News 9 has uncovered a lot of the disturbing details surrounding the torture and murder of 19-year-old Carina Saunders. Bethany police discovered her body dismembered and stuffed in a duffle bag in October 2011.
Now her family is saying the public doesn't need to know any more than that.
Family and friends began making calls the moment the medical examiner released information indicating Carina Saunders died from a "violent death." The family made a plea to the ME's office, police, and the attorney general asking to seal the autopsy report.
Carina Saunder's sister, Sara Saunders, is speaking out about the possible release of information.
"We know she is not coming back and you don't need to know anything else. It's just too much and the family can't handle it."
After several calls made to the medical examiner's office, a spokeswoman announced the chief medical examiner will not release the autopsy report.

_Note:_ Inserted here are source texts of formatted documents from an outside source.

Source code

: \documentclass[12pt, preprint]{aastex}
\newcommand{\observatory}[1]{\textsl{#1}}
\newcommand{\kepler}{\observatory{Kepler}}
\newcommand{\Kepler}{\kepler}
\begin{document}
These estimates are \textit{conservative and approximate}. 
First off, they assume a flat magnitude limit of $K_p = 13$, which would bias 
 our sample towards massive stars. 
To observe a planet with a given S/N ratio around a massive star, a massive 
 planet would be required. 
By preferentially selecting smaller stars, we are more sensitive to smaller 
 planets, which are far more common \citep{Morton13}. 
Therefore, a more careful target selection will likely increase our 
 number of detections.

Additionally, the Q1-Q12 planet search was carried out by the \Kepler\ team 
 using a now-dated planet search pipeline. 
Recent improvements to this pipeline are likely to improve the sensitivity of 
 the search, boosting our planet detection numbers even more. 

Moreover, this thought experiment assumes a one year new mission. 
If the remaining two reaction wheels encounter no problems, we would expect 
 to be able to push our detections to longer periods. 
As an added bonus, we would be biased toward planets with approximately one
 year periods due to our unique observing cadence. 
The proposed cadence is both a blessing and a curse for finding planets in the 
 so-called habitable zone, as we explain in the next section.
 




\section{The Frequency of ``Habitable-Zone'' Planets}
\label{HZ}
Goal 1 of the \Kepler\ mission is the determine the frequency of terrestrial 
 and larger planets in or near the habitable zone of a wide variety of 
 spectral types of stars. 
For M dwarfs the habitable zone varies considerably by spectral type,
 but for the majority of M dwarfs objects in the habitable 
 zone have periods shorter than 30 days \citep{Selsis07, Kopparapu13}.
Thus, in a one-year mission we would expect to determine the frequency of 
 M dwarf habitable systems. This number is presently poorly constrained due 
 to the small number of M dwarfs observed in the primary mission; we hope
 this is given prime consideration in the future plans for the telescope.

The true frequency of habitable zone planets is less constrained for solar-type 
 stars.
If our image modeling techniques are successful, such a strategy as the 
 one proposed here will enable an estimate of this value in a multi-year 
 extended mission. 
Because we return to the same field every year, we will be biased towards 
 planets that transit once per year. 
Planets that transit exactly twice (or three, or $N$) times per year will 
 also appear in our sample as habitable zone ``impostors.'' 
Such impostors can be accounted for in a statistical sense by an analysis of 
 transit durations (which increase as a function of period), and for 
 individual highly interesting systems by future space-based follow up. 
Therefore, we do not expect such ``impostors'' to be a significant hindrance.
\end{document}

Wording in the law suggest that the decision is illegal but Saunders' family says the chief medical examiner is willing to break the law for two reasons: one is to protect the family from more pain and the second is to preserve the investigation.
Bethany Police Chief Phil Cole explains how releasing the report could hurt the investigation,
"The autopsy report will contain information that only a suspect will know and it is critical to us to keep that confidential."

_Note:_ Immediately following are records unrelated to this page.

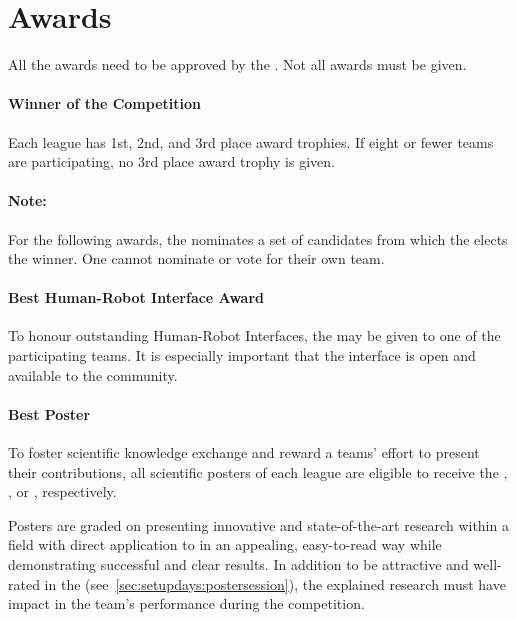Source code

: \section{Awards}
\label{sec:introduction:awards}
All the awards need to be approved by the \RCF{}. Not all awards must be given.


\paragraph{Winner of the Competition}
\label{sec:introduction:winner}
Each league has 1st, 2nd, and 3rd place award trophies. If eight or fewer teams are participating, no 3rd place award trophy is given.

\newpage
\paragraph*{Note: } For the following awards, the \EC{} nominates a set of candidates from which the \TC{} elects the winner. One cannot nominate or vote for their own team.

\paragraph{Best Human-Robot Interface Award}
\label{sec:introduction:hriaward}
To honour outstanding Human-Robot Interfaces, the \HRIAward{} may be given to one of the participating teams. It is especially important that the interface is open and available to the \AtHome{} community.

\paragraph{Best Poster}
\label{sec:introduction:bestposter}
To foster scientific knowledge exchange and reward a teams' effort to present their contributions, all scientific posters of each league are eligible to receive the \DSPLPosterAward, \SSPLPosterAward, or \OPLPosterAward, respectively.

Posters are graded on presenting innovative and state-of-the-art research within a field with direct application to \RoboCup\AtHome{} in an appealing, easy-to-read way while demonstrating successful and clear results. In addition to be attractive and well-rated in the \PS{} (see~\ref{sec:setupdays:postersession}), the explained research must have impact in the team's performance during the competition.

Chief Cole says some investigative files in this case are currently sealed.
Only the Oklahoma attorney general can determine if autopsy reports should be considered investigative and kept private under the Open Records Act.
Family and friends want to convince Attorney General Scott Pruitt to rule in favor of the family and their best interest.

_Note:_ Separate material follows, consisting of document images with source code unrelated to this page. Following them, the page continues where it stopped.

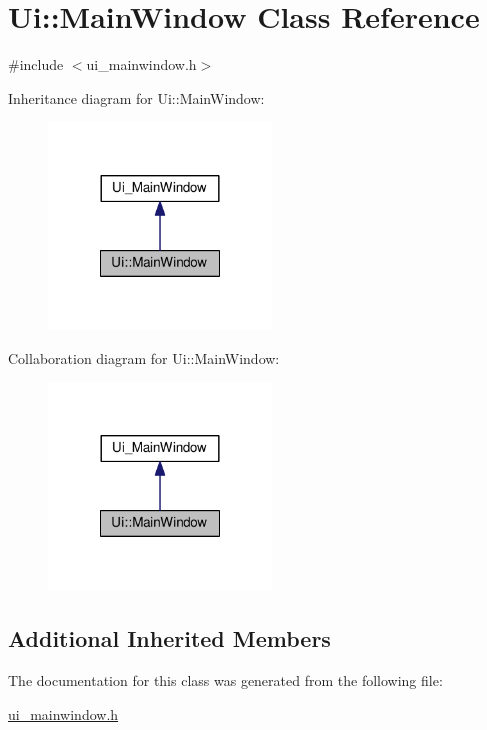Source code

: \hypertarget{classUi_1_1MainWindow}{\section{Ui\-:\-:Main\-Window Class Reference}
\label{classUi_1_1MainWindow}
}


{\ttfamily \#include $<$ui\-\_\-mainwindow.\-h$>$}



Inheritance diagram for Ui\-:\-:Main\-Window\-:\nopagebreak
\begin{figure}[H]
\begin{center}
\leavevmode
\includegraphics[width=168pt]{classUi_1_1MainWindow__inherit__graph}
\end{center}
\end{figure}


Collaboration diagram for Ui\-:\-:Main\-Window\-:\nopagebreak
\begin{figure}[H]
\begin{center}
\leavevmode
\includegraphics[width=168pt]{classUi_1_1MainWindow__coll__graph}
\end{center}
\end{figure}
\subsection*{Additional Inherited Members}


The documentation for this class was generated from the following file\-:\begin{DoxyCompactItemize}
\item 
\hyperlink{ui__mainwindow_8h}{ui\-\_\-mainwindow.\-h}\end{DoxyCompactItemize}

Carina's cousin, Kati Bloodworth, is one of several people organizing a rally at the attorney general's office.
"I'm afraid (the release of the autopsy) might hinder the investigation."
A friend of the family, Nick Wilkerson agrees,
"As much as I already know, I don't want to know the rest of the details."
Family and friends are hoping now that if the chief medical examiner is respecting their wishes, maybe others will too.
Sara Saunders explains, "He is willing to lose his job, to go to jail to keep the family from feeling worse than we already feel. That's one person and hopefully more people will show up and show their humanity."
The family is rallying at the attorney general's office at 1 p.m. Friday.
We tried to contact the AG's office, but calls were not returned by the time this story aired.
A spokeswoman for the medical examiner says an assistant attorney general found wording in the law that supports the ME's decision.